Wow. Four months?! That’s the longest I’ve stayed away from Ye Olde Blog. With this much time since my last post, I’m going to guess anyone who read pithypants with much regularity has wandered off for greener pastures. But on the off-chance that someone’s out there, stalking this site regularly in hopes of some new content – I’ll give it a go.

First, I have a back-log of posts I need to get to. Like when we went to Vancouver for vacation and – as a result of food poisoning – I learned that Pho tastes pretty much the same coming up as it does going down. (And that apparently six hours isn’t enough time for your stomach acid to break down rice noodles – and that you really SHOULD chew your food 64 times before swallowing it, unless you want to choke on a noodle when it reappears.)

Or the time I visited my friend in Atlanta and ended up in the awkward position of having to interrupt a group of women drinking wine poolside to let them know that one of their little angels (not referring to myself cryptically here, for the record) had not only clogged and overflowed the toilet, but had also somehow managed to actually shit down the outside of the aforementioned toilet.

Or the time I spilled $310 of quarters on the floor of Alan’s car. (Don’t ask.)

There’s more (there always is, isn’t there?) but I’ll spare you – for now.

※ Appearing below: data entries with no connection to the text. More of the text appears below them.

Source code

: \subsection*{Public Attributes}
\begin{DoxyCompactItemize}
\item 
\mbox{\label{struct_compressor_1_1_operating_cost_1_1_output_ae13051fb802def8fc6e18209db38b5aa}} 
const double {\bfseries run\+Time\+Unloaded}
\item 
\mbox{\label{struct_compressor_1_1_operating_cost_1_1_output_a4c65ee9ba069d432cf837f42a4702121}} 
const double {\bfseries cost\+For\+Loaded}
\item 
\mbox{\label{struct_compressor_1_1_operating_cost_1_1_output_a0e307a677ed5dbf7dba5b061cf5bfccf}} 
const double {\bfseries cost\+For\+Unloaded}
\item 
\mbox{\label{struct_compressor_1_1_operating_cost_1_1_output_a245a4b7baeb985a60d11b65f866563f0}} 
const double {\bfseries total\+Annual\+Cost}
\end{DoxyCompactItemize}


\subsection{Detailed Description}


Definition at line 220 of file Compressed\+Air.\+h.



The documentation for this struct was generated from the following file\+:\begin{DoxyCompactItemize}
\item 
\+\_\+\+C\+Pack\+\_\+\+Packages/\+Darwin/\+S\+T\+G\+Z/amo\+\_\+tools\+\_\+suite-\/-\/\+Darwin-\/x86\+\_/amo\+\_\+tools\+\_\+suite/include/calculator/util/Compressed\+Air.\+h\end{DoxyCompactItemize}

I suppose I owe you an explanation. Why haven’t I been writing? Well, at some point this fall I started to listen to the little voice in my head. The voice that once told me to quit my job and move to France in 2003. The same one that encouraged me to apply to Georgetown to get a coaching certificate three years ago. This time, the voice said, “It’s time to do your own thing. Hang out a shingle. Work for yourself. What are you waiting for?”

Originally my response to the voice was, “Hush. I like my job. A lot.” But then I started to realize that whenever I thought of coaching full time, I’d get little butterflies in my stomach. Not the post-Pho, barfy kind – more like the excited, “I have a crush” kind. Things that might make other people think twice about starting a company (writing a business plan, defining service offerings, crafting a sales pitch) – would wake me in the middle of the night because I’d be too excited to sleep.

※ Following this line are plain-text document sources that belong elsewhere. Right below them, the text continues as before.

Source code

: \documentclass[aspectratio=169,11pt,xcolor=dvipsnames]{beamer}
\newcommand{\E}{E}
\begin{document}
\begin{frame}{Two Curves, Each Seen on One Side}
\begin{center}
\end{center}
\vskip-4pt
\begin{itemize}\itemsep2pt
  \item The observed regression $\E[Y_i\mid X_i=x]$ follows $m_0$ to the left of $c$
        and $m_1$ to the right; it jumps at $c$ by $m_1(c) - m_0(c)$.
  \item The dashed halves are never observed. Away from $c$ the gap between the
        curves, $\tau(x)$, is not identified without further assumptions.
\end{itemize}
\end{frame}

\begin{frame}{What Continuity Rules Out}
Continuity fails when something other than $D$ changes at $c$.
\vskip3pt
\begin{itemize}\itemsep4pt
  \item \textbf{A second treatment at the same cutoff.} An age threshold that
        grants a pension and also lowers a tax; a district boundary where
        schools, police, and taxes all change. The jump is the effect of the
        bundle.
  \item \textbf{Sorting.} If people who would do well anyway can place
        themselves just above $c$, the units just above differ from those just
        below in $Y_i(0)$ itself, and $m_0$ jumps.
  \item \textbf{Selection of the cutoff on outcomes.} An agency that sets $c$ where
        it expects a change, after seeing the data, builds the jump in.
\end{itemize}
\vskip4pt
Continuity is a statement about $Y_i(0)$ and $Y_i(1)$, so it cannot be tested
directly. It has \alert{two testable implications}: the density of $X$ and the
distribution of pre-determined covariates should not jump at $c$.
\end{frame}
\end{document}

So while it might seem crazy for me to walk away from a job I enjoy, at some point, I decided to listen to the voice – because whenever I’ve heeded its calling in the past, it’s steered me right. It hasn’t always steered me toward riches – but it’s made my life richer by taking me off the predictable path. So here it is, the end of 2016, and – in a month – I plan to trade a great job I’ve enjoyed for nine years to take a chance on my own thing. Goodbye security. Hello, hustle.

When you ask why I haven’t written in months, it’s not because life hasn’t been pithy. (It has!) It’s just that life has also been BUSY. With a limited number of hours before and after work, I’ve channeled what HAD been my evening blogging time (and eating time, and working out time) into prepping a business launch.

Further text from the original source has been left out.